Cloudflare, a leading internet architecture provider, stated that it has received complaints from its customers reporting continued access for Perplexity’s bots despite implementing restrictions via robots.txt and creating Web Application Firewall (WAF) rules to limit these AI bots’ access.
To further investigate, Cloudflare established new domains with similar limitations against Perplexity’s AI scrapers. They discovered that the startup initially attempts to access sites while identifying itself with names such as “PerplexityBot” or “Perplexity-User.”
However, should a website restrict AI scraping, Cloudflare alleges that Perplexity modifies its user agent – the information that indicates the type of browser and device – to mimic Google Chrome on macOS. The company reportedly employs “rotating” IP addresses that were not disclosed in the list of IPs associated with its bots.
Moreover, Cloudflare asserts that Perplexity alters its autonomous system networks (ASN) – a unique identifier for groups of IP networks managed by a single operator – to navigate around blocks. This activity has been observed across tens of thousands of domains and millions of requests daily.

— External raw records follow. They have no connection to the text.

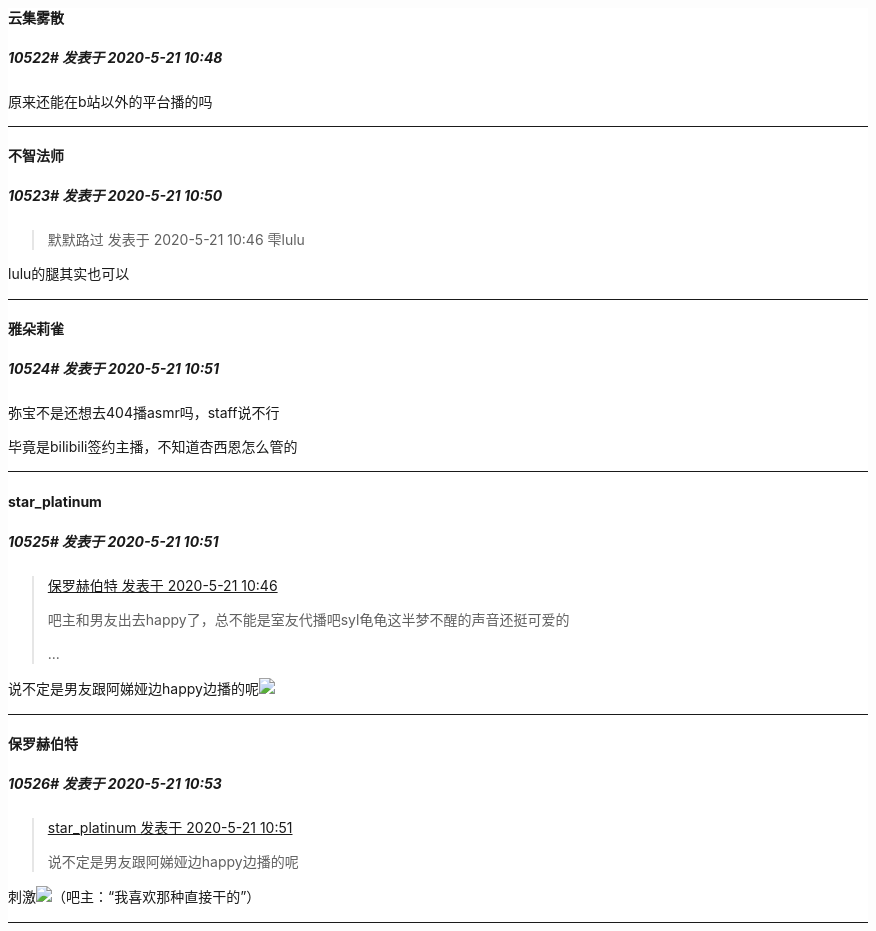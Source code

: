 ####  云集雾散  
##### 10522#       发表于 2020-5-21 10:48


原来还能在b站以外的平台播的吗


*****

####  不智法师  
##### 10523#       发表于 2020-5-21 10:50


<blockquote>默默路过 发表于 2020-5-21 10:46
雫lulu</blockquote>
lulu的腿其实也可以


*****

####  雅朵莉雀  
##### 10524#       发表于 2020-5-21 10:51


弥宝不是还想去404播asmr吗，staff说不行

毕竟是bilibili签约主播，不知道杏西恩怎么管的


*****

####  star_platinum  
##### 10525#       发表于 2020-5-21 10:51


<blockquote><a href="httphttps://bbs.saraba1st.com/2b/forum.php?mod=redirect&amp;goto=findpost&amp;pid=47499085&amp;ptid=1934528" target="_blank">保罗赫伯特 发表于 2020-5-21 10:46</a>

吧主和男友出去happy了，总不能是室友代播吧syl龟龟这半梦不醒的声音还挺可爱的

 ...</blockquote>
说不定是男友跟阿娣娅边happy边播的呢<img src="https://static.saraba1st.com/image/smiley/face2017/076.png" referrerpolicy="no-referrer">


*****

####  保罗赫伯特  
##### 10526#       发表于 2020-5-21 10:53


<blockquote><a href="httphttps://bbs.saraba1st.com/2b/forum.php?mod=redirect&amp;goto=findpost&amp;pid=47499149&amp;ptid=1934528" target="_blank">star_platinum 发表于 2020-5-21 10:51</a>

说不定是男友跟阿娣娅边happy边播的呢</blockquote>
刺激<img src="https://static.saraba1st.com/image/smiley/face2017/077.png" referrerpolicy="no-referrer">（吧主：“我喜欢那种直接干的”）


*****
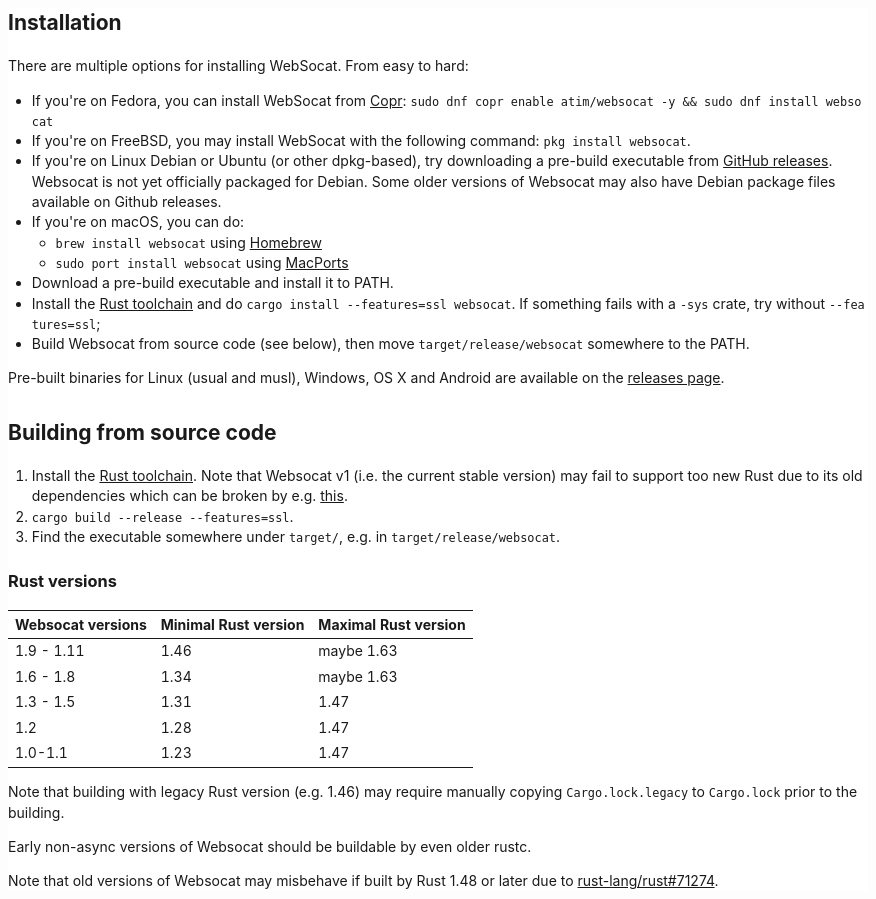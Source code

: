 ## Installation

There are multiple options for installing WebSocat. From easy to hard:

-   If you're on Fedora, you can install WebSocat from [Copr](https://copr.fedorainfracloud.org/coprs/atim/websocat/): `sudo dnf copr enable atim/websocat -y && sudo dnf install websocat`
-   If you're on FreeBSD, you may install WebSocat with the following command: `pkg install websocat`.
-   If you're on Linux Debian or Ubuntu (or other dpkg-based), try downloading a pre-build executable from [GitHub releases](https://github.com/vi/websocat/releases). Websocat is not yet officially packaged for Debian. Some older versions of Websocat may also have Debian package files available on Github releases.
-   If you're on macOS, you can do:
    -   `brew install websocat` using [Homebrew](https://brew.sh/)
    -   `sudo port install websocat` using [MacPorts](https://www.macports.org/)
-   Download a pre-build executable and install it to PATH.
-   Install the [Rust toolchain](https://rustup.rs/) and do `cargo install --features=ssl websocat`. If something fails with a `-sys` crate, try without `--features=ssl`;
-   Build Websocat from source code (see below), then move `target/release/websocat` somewhere to the PATH.

Pre-built binaries for Linux (usual and musl), Windows, OS X and Android are available on the [releases page](https://github.com/vi/websocat/releases).

## Building from source code

1.  Install the [Rust toolchain](https://rustup.rs/). Note that Websocat v1 (i.e. the current stable version) may fail to support too new Rust due to its old dependencies which can be broken by e.g. [this](https://github.com/rust-lang/rust/pull/78802).
2.  `cargo build --release --features=ssl`.
3.  Find the executable somewhere under `target/`, e.g. in `target/release/websocat`.

### Rust versions

| Websocat versions | Minimal Rust version | Maximal Rust version |
| --- | --- | --- |
| 1.9 - 1.11 | 1.46 | maybe 1.63 |
| 1.6 - 1.8 | 1.34 | maybe 1.63 |
| 1.3 - 1.5 | 1.31 | 1.47 |
| 1.2 | 1.28 | 1.47 |
| 1.0-1.1 | 1.23 | 1.47 |

Note that building with legacy Rust version (e.g. 1.46) may require manually copying `Cargo.lock.legacy` to `Cargo.lock` prior to the building.

Early non-async versions of Websocat should be buildable by even older rustc.

Note that old versions of Websocat may misbehave if built by Rust 1.48 or later due to [rust-lang/rust#71274](https://github.com/rust-lang/rust/pull/71274).
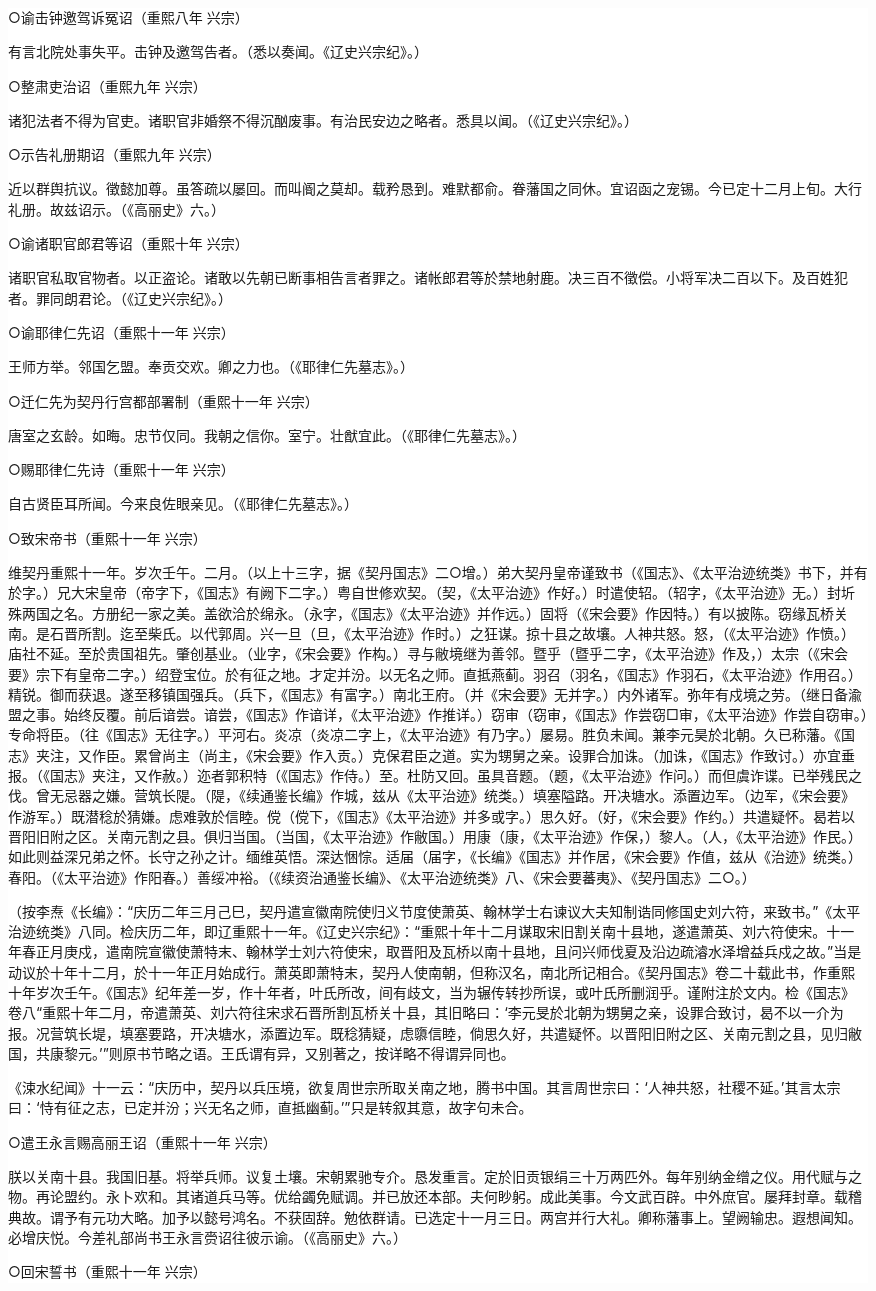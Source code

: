 ○谕击钟邀驾诉冤诏（重熙八年  兴宗）  

有言北院处事失平。击钟及邀驾告者。（悉以奏闻。《辽史兴宗纪》。）  

○整肃吏治诏（重熙九年  兴宗）  

诸犯法者不得为官吏。诸职官非婚祭不得沉酗废事。有治民安边之略者。悉具以闻。（《辽史兴宗纪》。）  

○示告礼册期诏（重熙九年  兴宗）  

近以群舆抗议。徵懿加尊。虽答疏以屡回。而叫阍之莫却。载矜恳到。难默都俞。眷藩国之同休。宜诏函之宠锡。今已定十二月上旬。大行礼册。故兹诏示。（《高丽史》六。）  

○谕诸职官郎君等诏（重熙十年  兴宗）  

诸职官私取官物者。以正盗论。诸敢以先朝已断事相告言者罪之。诸帐郎君等於禁地射鹿。决三百不徵偿。小将军决二百以下。及百姓犯者。罪同朗君论。（《辽史兴宗纪》。）  

○谕耶律仁先诏（重熙十一年  兴宗）  

王师方举。邻国乞盟。奉贡交欢。卿之力也。（《耶律仁先墓志》。）  

○迁仁先为契丹行宫都部署制（重熙十一年  兴宗）  

唐室之玄龄。如晦。忠节仅同。我朝之信你。室宁。壮猷宜此。（《耶律仁先墓志》。）  

○赐耶律仁先诗（重熙十一年  兴宗）  

自古贤臣耳所闻。今来良佐眼亲见。（《耶律仁先墓志》。）  

○致宋帝书（重熙十一年  兴宗）  

维契丹重熙十一年。岁次壬午。二月。（以上十三字，据《契丹国志》二○增。）弟大契丹皇帝谨致书（《国志》、《太平治迹统类》书下，并有於字。）兄大宋皇帝（帝字下，《国志》有阙下二字。）粤自世修欢契。（契，《太平治迹》作好。）时遣使轺。（轺字，《太平治迹》无。）封圻殊两国之名。方册纪一家之美。盖欲洽於绵永。（永字，《国志》《太平治迹》并作远。）固将（《宋会要》作因特。）有以披陈。窃缘瓦桥关南。是石晋所割。迄至柴氏。以代郭周。兴一旦（旦，《太平治迹》作时。）之狂谋。掠十县之故壤。人神共怒。怒，（《太平治迹》作愤。）庙社不延。至於贵国祖先。肇创基业。（业字，《宋会要》作构。）寻与敝境继为善邻。暨乎（暨乎二字，《太平治迹》作及，）太宗（《宋会要》宗下有皇帝二字。）绍登宝位。於有征之地。才定并汾。以无名之师。直抵燕蓟。羽召（羽名，《国志》作羽石，《太平治迹》作用召。）精锐。御而获退。遂至移镇国强兵。（兵下，《国志》有富字。）南北王府。（并《宋会要》无并字。）内外诸军。弥年有戍境之劳。（继日备渝盟之事。始终反覆。前后谙尝。谙尝，《国志》作谙详，《太平治迹》作推详。）窃审（窃审，《国志》作尝窃□审，《太平治迹》作尝自窃审。）专命将臣。（往《国志》无往字。）平河右。炎凉（炎凉二字上，《太平治迹》有乃字。）屡易。胜负未闻。兼李元昊於北朝。久已称藩。《国志》夹注，又作臣。累曾尚主（尚主，《宋会要》作入贡。）克保君臣之道。实为甥舅之亲。设罪合加诛。（加诛，《国志》作致讨。）亦宜垂报。（《国志》夹注，又作赦。）迩者郭积特（《国志》作侍。）至。杜防又回。虽具音题。（题，《太平治迹》作问。）而但虞诈谍。已举残民之伐。曾无忌器之嫌。营筑长隄。（隄，《续通鉴长编》作城，兹从《太平治迹》统类。）填塞隘路。开决塘水。添置边军。（边军，《宋会要》作游军。）既潜稔於猜嫌。虑难敦於信睦。傥（傥下，《国志》《太平治迹》并多或字。）思久好。（好，《宋会要》作约。）共遣疑怀。曷若以晋阳旧附之区。关南元割之县。俱归当国。（当国，《太平治迹》作敝国。）用康（康，《太平治迹》作保，）黎人。（人，《太平治迹》作民。）如此则益深兄弟之怀。长守之孙之计。缅维英悟。深达悃悰。适届（届字，《长编》《国志》并作居，《宋会要》作值，兹从《治迹》统类。）春阳。（《太平治迹》作阳春。）善绥冲裕。（《续资治通鉴长编》、《太平治迹统类》八、《宋会要蕃夷》、《契丹国志》二○。）  

（按李焘《长编》：“庆历二年三月己巳，契丹遣宣徽南院使归义节度使萧英、翰林学士右谏议大夫知制诰同修国史刘六符，来致书。”《太平治迹统类》八同。检庆历二年，即辽重熙十一年。《辽史兴宗纪》：“重熙十年十二月谋取宋旧割关南十县地，遂遣萧英、刘六符使宋。十一年春正月庚戍，遣南院宣徽使萧特末、翰林学士刘六符使宋，取晋阳及瓦桥以南十县地，且问兴师伐夏及沿边疏濬水泽增益兵戍之故。”当是动议於十年十二月，於十一年正月始成行。萧英即萧特末，契丹人使南朝，但称汉名，南北所记相合。《契丹国志》卷二十载此书，作重熙十年岁次壬午。《国志》纪年差一岁，作十年者，叶氏所改，间有歧文，当为辗传转抄所误，或叶氏所删润乎。谨附注於文内。检《国志》卷八“重熙十年二月，帝遣萧英、刘六符往宋求石晋所割瓦桥关十县，其旧略曰：‘李元旻於北朝为甥舅之亲，设罪合致讨，曷不以一介为报。况营筑长堤，填塞要路，开决塘水，添置边军。既稔猜疑，虑隳信睦，倘思久好，共遣疑怀。以晋阳旧附之区、关南元割之县，见归敝国，共康黎元。’”则原书节略之语。王氏谓有异，又别著之，按详略不得谓异同也。  

《涑水纪闻》十一云：“庆历中，契丹以兵压境，欲复周世宗所取关南之地，腾书中国。其言周世宗曰：‘人神共怒，社稷不延。’其言太宗曰：‘恃有征之志，已定并汾；兴无名之师，直抵幽蓟。’”只是转叙其意，故字句未合。  

○遣王永言赐高丽王诏（重熙十一年  兴宗）  

朕以关南十县。我国旧基。将举兵师。议复土壤。宋朝累驰专介。恳发重言。定於旧贡银绢三十万两匹外。每年别纳金缯之仪。用代赋与之物。再论盟约。永卜欢和。其诸道兵马等。优给蠲免赋调。并已放还本部。夫何眇躬。成此美事。今文武百辟。中外庶官。屡拜封章。载稽典故。谓予有元功大略。加予以懿号鸿名。不获固辞。勉依群请。已选定十一月三日。两宫并行大礼。卿称藩事上。望阙输忠。遐想闻知。必增庆悦。今差礼部尚书王永言赍诏往彼示谕。（《高丽史》六。）  

○回宋誓书（重熙十一年  兴宗）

In response to Cloudflare’s findings, Perplexity spokesperson Jesse Dwyer labeled the report a “publicity stunt,” insisting there are significant misconceptions in the blog post. Consequently, Cloudflare has removed Perplexity’s verification as a bot and implemented measures to inhibit the startup’s alleged “stealth crawling.”
Cloudflare CEO Matthew Prince has been vocal about AI posing an “existential threat” to publishers. Last month, the firm began allowing websites to request payments from AI companies for content crawling, while also initiating default blocks on AI crawlers.